• [Exercise aim]: Please give back, word for word, only the lines starting at the one containing "in npcdata's data)|" and ending at the one containing "[UpdateFlip](Update%20process/UpdateFlip.md) every LateUpdate|" within the material below.

• [Data under study]:
━━━━━━

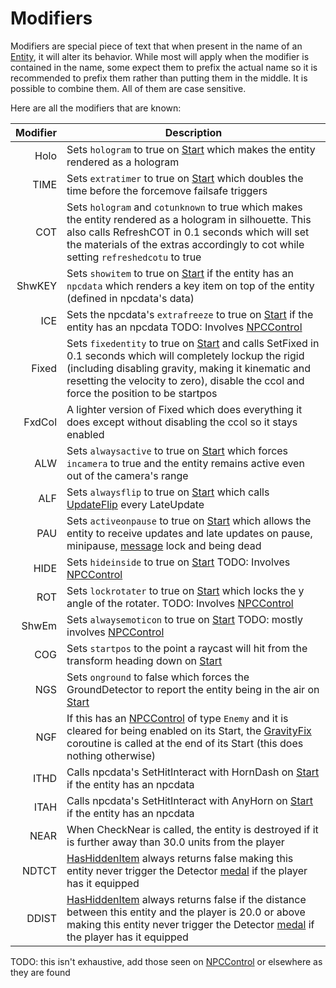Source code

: # Modifiers

Modifiers are special piece of text that when present in the name of an [Entity](../Entity.md), it will alter its behavior. While most will apply when the modifier is contained in the name, some expect them to prefix the actual name so it is recommended to prefix them rather than putting them in the middle. It is possible to combine them. All of them are case sensitive.

Here are all the modifiers that are known:

|Modifier|Description|
|--------:|-----------|
|Holo|Sets `hologram` to true on [Start](Start.md) which makes the entity rendered as a hologram|
|TIME|Sets `extratimer` to true on [Start](Start.md) which doubles the time before the forcemove failsafe triggers|
|COT|Sets `hologram` and `cotunknown` to true which makes the entity rendered as a hologram in silhouette. This also calls RefreshCOT in 0.1 seconds which will set the materials of the extras accordingly to cot while setting `refreshedcotu` to true|
|ShwKEY|Sets `showitem` to true on [Start](Start.md) if the entity has an `npcdata` which renders a key item on top of the entity (defined in npcdata's data)|
|ICE|Sets the npcdata's `extrafreeze` to true on [Start](Start.md) if the entity has an npcdata TODO: Involves [NPCControl](../NPCControl/NPCControl.md)|
|Fixed|Sets `fixedentity` to true on [Start](Start.md) and calls SetFixed in 0.1 seconds which will completely lockup the rigid (including disabling gravity, making it kinematic and resetting the velocity to zero), disable the ccol and force the position to be startpos|
|FxdCol|A lighter version of Fixed which does everything it does except without disabling the ccol so it stays enabled|
|ALW|Sets `alwaysactive` to true on [Start](Start.md) which forces `incamera` to true and the entity remains active even out of the camera's range|
|ALF|Sets `alwaysflip` to true on [Start](Start.md) which calls [UpdateFlip](Update%20process/UpdateFlip.md) every LateUpdate|
|PAU|Sets `activeonpause` to true on [Start](Start.md) which allows the entity to receive updates and late updates on pause, minipause, [message](../../SetText/Notable%20states.md#message) lock and being dead|
|HIDE|Sets `hideinside` to true on [Start](Start.md) TODO: Involves [NPCControl](../NPCControl/NPCControl.md)|
|ROT|Sets `lockrotater` to true on [Start](Start.md) which locks the y angle of the rotater. TODO: Involves [NPCControl](../NPCControl/NPCControl.md)|
|ShwEm|Sets `alwaysemoticon` to true on [Start](Start.md) TODO: mostly involves [NPCControl](../NPCControl/NPCControl.md)|
|COG|Sets `startpos` to the point a raycast will hit from the transform heading down on [Start](Start.md)|
|NGS|Sets `onground` to false which forces the GroundDetector to report the entity being in the air on [Start](Start.md)|
|NGF|If this has an [NPCControl](../NPCControl/NPCControl.md) of type `Enemy` and it is cleared for being enabled on its Start, the [GravityFix](../NPCControl/GravityFix.md) coroutine is called at the end of its Start (this does nothing otherwise)|
|ITHD|Calls npcdata's SetHitInteract with HornDash on [Start](Start.md) if the entity has an npcdata|
|ITAH|Calls npcdata's SetHitInteract with AnyHorn on [Start](Start.md) if the entity has an npcdata|
|NEAR|When CheckNear is called, the entity is destroyed if it is further away than 30.0 units from the player|
|NDTCT|[HasHiddenItem](../NPCControl/Notable%20methods/HasHiddenItem.md) always returns false making this entity never trigger the Detector [medal](../../Enums%20and%20IDs/Medal.md) if the player has it equipped|
|DDIST|[HasHiddenItem](../NPCControl/Notable%20methods/HasHiddenItem.md) always returns false if the distance between this entity and the player is 20.0 or above making this entity never trigger the Detector [medal](../../Enums%20and%20IDs/Medal.md) if the player has it equipped|

TODO: this isn't exhaustive, add those seen on [NPCControl](../NPCControl/NPCControl.md) or elsewhere as they are found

━━━━━━

• [Output]:
|ShwKEY|Sets `showitem` to true on [Start](Start.md) if the entity has an `npcdata` which renders a key item on top of the entity (defined in npcdata's data)|
|ICE|Sets the npcdata's `extrafreeze` to true on [Start](Start.md) if the entity has an npcdata TODO: Involves [NPCControl](../NPCControl/NPCControl.md)|
|Fixed|Sets `fixedentity` to true on [Start](Start.md) and calls SetFixed in 0.1 seconds which will completely lockup the rigid (including disabling gravity, making it kinematic and resetting the velocity to zero), disable the ccol and force the position to be startpos|
|FxdCol|A lighter version of Fixed which does everything it does except without disabling the ccol so it stays enabled|
|ALW|Sets `alwaysactive` to true on [Start](Start.md) which forces `incamera` to true and the entity remains active even out of the camera's range|
|ALF|Sets `alwaysflip` to true on [Start](Start.md) which calls [UpdateFlip](Update%20process/UpdateFlip.md) every LateUpdate|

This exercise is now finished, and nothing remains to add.